Chi può fare la richiesta
Il contribuente  che deve pagare il canone per la pubblicità o per l’occupazione di suolo pubblico, nonché colui che, trovandosi  in una temporanea situazione di obiettiva difficoltà, vuole richiedere la rateizzazione, il rimborso, lo sgravio, la compensazione dei pagamenti o l'istanza d'autotutela.

Quando
Martedì e giovedì dalle 8.30 alle 12.00  e dalle 14.00 alle 16.00;
Mercoledì  dalle 8.30 alle 12.00.

Dove
Presso l’Accoglienza Unica , piano terra, del V Municipio, via Tiburtina 1163 -  sportello Commercio/Attività produttive, compilando l’apposito modello in duplice copia (una copia viene restituita al richiedente per ricevuta) con gli allegati ed effettuando gli eventuali pagamenti.

Tempi
La compensazione prevista per la richiesta di rimborso decorre dall'anno successivo.
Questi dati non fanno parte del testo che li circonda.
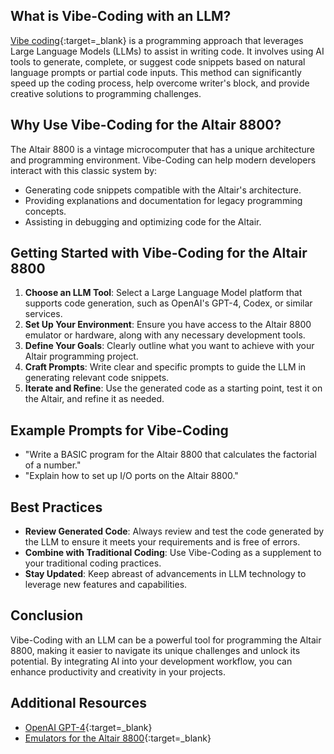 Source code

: ## What is Vibe-Coding with an LLM?

[Vibe coding](https://en.wikipedia.org/wiki/Vibe_coding){:target=_blank} is a programming approach that leverages Large Language Models (LLMs) to assist in writing code. It involves using AI tools to generate, complete, or suggest code snippets based on natural language prompts or partial code inputs. This method can significantly speed up the coding process, help overcome writer's block, and provide creative solutions to programming challenges.

## Why Use Vibe-Coding for the Altair 8800?

The Altair 8800 is a vintage microcomputer that has a unique architecture and programming environment. Vibe-Coding can help modern developers interact with this classic system by:

- Generating code snippets compatible with the Altair's architecture.
- Providing explanations and documentation for legacy programming concepts.
- Assisting in debugging and optimizing code for the Altair.

## Getting Started with Vibe-Coding for the Altair 8800

1. **Choose an LLM Tool**: Select a Large Language Model platform that supports code generation, such as OpenAI's GPT-4, Codex, or similar services.
2. **Set Up Your Environment**: Ensure you have access to the Altair 8800 emulator or hardware, along with any necessary development tools.
3. **Define Your Goals**: Clearly outline what you want to achieve with your Altair programming project.
4. **Craft Prompts**: Write clear and specific prompts to guide the LLM in generating relevant code snippets.
5. **Iterate and Refine**: Use the generated code as a starting point, test it on the Altair, and refine it as needed.

## Example Prompts for Vibe-Coding

- "Write a BASIC program for the Altair 8800 that calculates the factorial of a number."
- "Explain how to set up I/O ports on the Altair 8800."

## Best Practices

- **Review Generated Code**: Always review and test the code generated by the LLM to ensure it meets your requirements and is free of errors.
- **Combine with Traditional Coding**: Use Vibe-Coding as a supplement to your traditional coding practices.
- **Stay Updated**: Keep abreast of advancements in LLM technology to leverage new features and capabilities.

## Conclusion

Vibe-Coding with an LLM can be a powerful tool for programming the Altair 8800, making it easier to navigate its unique challenges and unlock its potential. By integrating AI into your development workflow, you can enhance productivity and creativity in your projects.

## Additional Resources

- [OpenAI GPT-4](https://openai.com/research/gpt-4){:target=_blank}
- [Emulators for the Altair 8800](https://www.pcjs.org/machines/altair/){:target=_blank}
L'istruttoria relativa all'istanza di rimborso si conclude entro 90 giorni dalla presentazione della stessa, dopo la quale viene comunicato l'esito con raccomandata con ricevuta di ritorno.
Per l'istanza d'autotutela: 30 giorni dal ricevimento dell'istanza presso l'ufficio competente, dopo la quale viene comunicato l'esito con raccomandata con ricevuta di ritorno.
Per l'istanza di rateizzazione: 30 giorni dal ricevimento dell'istanza presso l'ufficio competente.

Quanto costa
Rateizzazione: Marca da bollo di € 14,62;
Rimborso, Sgravio - Compensazione e autotutela: gratuito.

Come fare
L'interessato deve presentare l'istanza di rimborso o compensazione, con allegati copia del documento d'identità e copia del versamento, erroneamente effettuato, per il quale si richiede il rimborso o la compensazione.
L'istanza di autotutela si presenta sull'apposito modulo, con allegati copia del documento d'identità, copia dell'avviso di pagamento e copia di ogni documentazione utile ai fini della valutazione dell'istanza.
L'istanza di rateizzazione deve essere presentata in bollo, con allegati copia del documento d'identità e copia della documentazione dell'importo da rateizzare.
L'istanza può essere presentata da una persona delegata, munita di delega con firma autografa del delegante in originale (nonché timbro se trattasi di persona giuridica) e copia del documento del delegante e del delegato.
La rateizzazione dell'avviso di pagamento/accertamento parte da un minimo di 24 fino ad un massimo di 72 rate a seconda dell'importo dovuto.
Sulle somme rateizzate trova applicazione l’interesse legale annuale.

N.B.
La rateizzazione della cartella esattoriale va presentata all'Agente per la riscossione (Equitalia Gerit) ed è necessario che non siano iniziate le procedure per il fermo amministrativo.

Norme di riferimento
D.C.C. 37/2009; D.G.C. 131/2000; D.C.C. 75/2010; D.C.C. 43/2011.